Corrections Commissioner Details Job Vacancy Crisis To Lawmakers

A man dressed in a suit and tie speaks from a podium in a committee room of the West Virginia Legislature.
Corrections Commissioner William Mitchell delivers a report to the interim Jails and Prisons Committee.
Perry Bennett/WV Legislative Photography

 As a declared state of emergency continues, West Virginia’s Corrections Commissioner told lawmakers he would welcome a special legislative session on pay raises.

William Marshall, the Commissioner for the Division of Corrections and Rehabilitation presented a report to members of the Legislative Oversight Committee on Regional Jail and Correctional Facility Authority on Sunday.

Marshall began by noting that there are more than 1,000 job vacancies division wide, with most facilities lacking from 40 to 70 percent of needed staff.

“We have over 300 National Guard members that are assisting in our facilities each and every day,” They’re doing a wonderful job for us. I’m not sure what we would actually do without them right now.”

Gov. Jim Justice called on the National Guard last year to assist corrections in non-front-line duties. Marshall said the guard assistance will cost taxpayers $17 million this fiscal year. 

“We welcome the possibility of a special session to hopefully address some of the pay needs for the division,” Marshall told lawmakers.

House Bill 2879 would have given correctional officers a $10,000 pay raise over three years. The bill called for an initial $5,000 raise, followed by $2,500 over the next two years, and a $6,000 one-time bonus. The current starting pay for West Virginia correctional officers is about $33,000 a year, markedly lower than comparable positions in neighboring states and federal holding facilities.  

The bill passed the House Jails and Prisons Committee unanimously but died in the House Finance Committee.

Marshall said the department’s mission now highlights increased and revamped recruiting efforts. He said they have improved the website, working to better connect with younger prospective employees through social media. Corrections now offers pre-counseling for applicants who would go through the process but become intimidated by the civil service test. They have also eliminated what Marshall called the strain of a six-week academy training stay.

“That was a strain on a lot of individuals to be away for six weeks from their families,” he said. “We’ve changed that process and we’ve got them working at the facility for two weeks shadowing an individual getting the basic training there, then taking some online courses. Then they would go to the academy for four days here and there maybe even a week,” 

Sen. Charles Clements, R-Wetzel, asked Marshall about a sign he sees near his home.

“I drive by the St. Mary’s correctional facilities two or three times a week,” Clements said. “A big sign out there says ‘careers start here.’ If I decide I want to become a correctional officer, I go inside – and what happens from that point on?”

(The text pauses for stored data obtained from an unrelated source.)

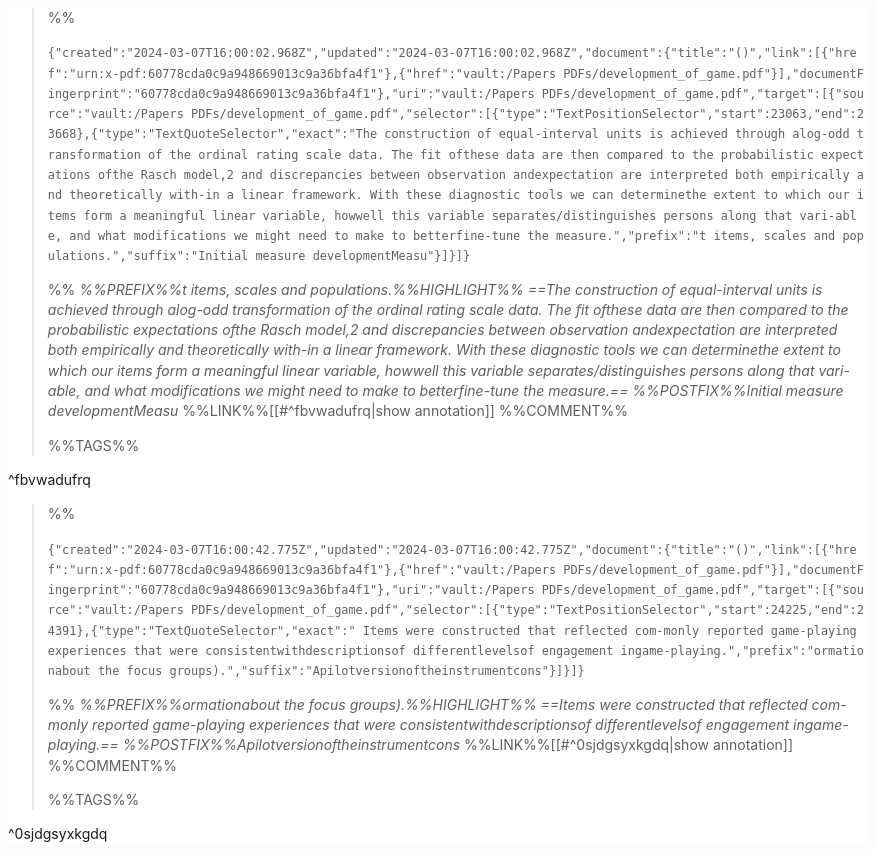 
>%%
>```annotation-json
>{"created":"2024-03-07T16:00:02.968Z","updated":"2024-03-07T16:00:02.968Z","document":{"title":"()","link":[{"href":"urn:x-pdf:60778cda0c9a948669013c9a36bfa4f1"},{"href":"vault:/Papers PDFs/development_of_game.pdf"}],"documentFingerprint":"60778cda0c9a948669013c9a36bfa4f1"},"uri":"vault:/Papers PDFs/development_of_game.pdf","target":[{"source":"vault:/Papers PDFs/development_of_game.pdf","selector":[{"type":"TextPositionSelector","start":23063,"end":23668},{"type":"TextQuoteSelector","exact":"The construction of equal-interval units is achieved through alog-odd transformation of the ordinal rating scale data. The fit ofthese data are then compared to the probabilistic expectations ofthe Rasch model,2 and discrepancies between observation andexpectation are interpreted both empirically and theoretically with-in a linear framework. With these diagnostic tools we can determinethe extent to which our items form a meaningful linear variable, howwell this variable separates/distinguishes persons along that vari-able, and what modifications we might need to make to betterfine-tune the measure.","prefix":"t items, scales and populations.","suffix":"Initial measure developmentMeasu"}]}]}
>```
>%%
>*%%PREFIX%%t items, scales and populations.%%HIGHLIGHT%% ==The construction of equal-interval units is achieved through alog-odd transformation of the ordinal rating scale data. The fit ofthese data are then compared to the probabilistic expectations ofthe Rasch model,2 and discrepancies between observation andexpectation are interpreted both empirically and theoretically with-in a linear framework. With these diagnostic tools we can determinethe extent to which our items form a meaningful linear variable, howwell this variable separates/distinguishes persons along that vari-able, and what modifications we might need to make to betterfine-tune the measure.== %%POSTFIX%%Initial measure developmentMeasu*
>%%LINK%%[[#^fbvwadufrq|show annotation]]
>%%COMMENT%%
>
>%%TAGS%%
>
^fbvwadufrq


>%%
>```annotation-json
>{"created":"2024-03-07T16:00:42.775Z","updated":"2024-03-07T16:00:42.775Z","document":{"title":"()","link":[{"href":"urn:x-pdf:60778cda0c9a948669013c9a36bfa4f1"},{"href":"vault:/Papers PDFs/development_of_game.pdf"}],"documentFingerprint":"60778cda0c9a948669013c9a36bfa4f1"},"uri":"vault:/Papers PDFs/development_of_game.pdf","target":[{"source":"vault:/Papers PDFs/development_of_game.pdf","selector":[{"type":"TextPositionSelector","start":24225,"end":24391},{"type":"TextQuoteSelector","exact":" Items were constructed that reflected com-monly reported game-playing experiences that were consistentwithdescriptionsof differentlevelsof engagement ingame-playing.","prefix":"ormationabout the focus groups).","suffix":"Apilotversionoftheinstrumentcons"}]}]}
>```
>%%
>*%%PREFIX%%ormationabout the focus groups).%%HIGHLIGHT%% ==Items were constructed that reflected com-monly reported game-playing experiences that were consistentwithdescriptionsof differentlevelsof engagement ingame-playing.== %%POSTFIX%%Apilotversionoftheinstrumentcons*
>%%LINK%%[[#^0sjdgsyxkgdq|show annotation]]
>%%COMMENT%%
>
>%%TAGS%%
>
^0sjdgsyxkgdq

Marshall responded that throughout the corrections system, there’s a new emphasis on congeniality and helpfulness.  

“We’ve instructed all of our facilities to be extremely proactive,” Marshall said. “We will sit down with you right there and get on the website and get you an application filled out right then. We’ll make it as easy as we can to get on the register and try to get them hired.”

Marshall said there needs to be some sort of compromise in getting pay raises to boost not just recruitment, but retention.

“We need to land on something to show the existing officers that we’re going to reward them with a higher salary,” Marshall said. “Our retention right now is just as big as our recruiting. We’ve hired roughly 150 since the first year, but we’ve probably lost that many.”  

Several committee members said they were hopeful there would be a special session to consider pay raises for all 3,800 corrections positions, not just guards. Committee Chair Del. David Kelly, R-Tyler, told Marshall the effort to get pay raises to corrections officers will continue.

 “I want your people to know that we hear them,” Kelly said. “We’re trying to do what we can to get something to happen for them.”

In a statement last week, Justice says he still agrees on needed corrections pay raises and that the problem must be solved. So far though, there is no word on a special session.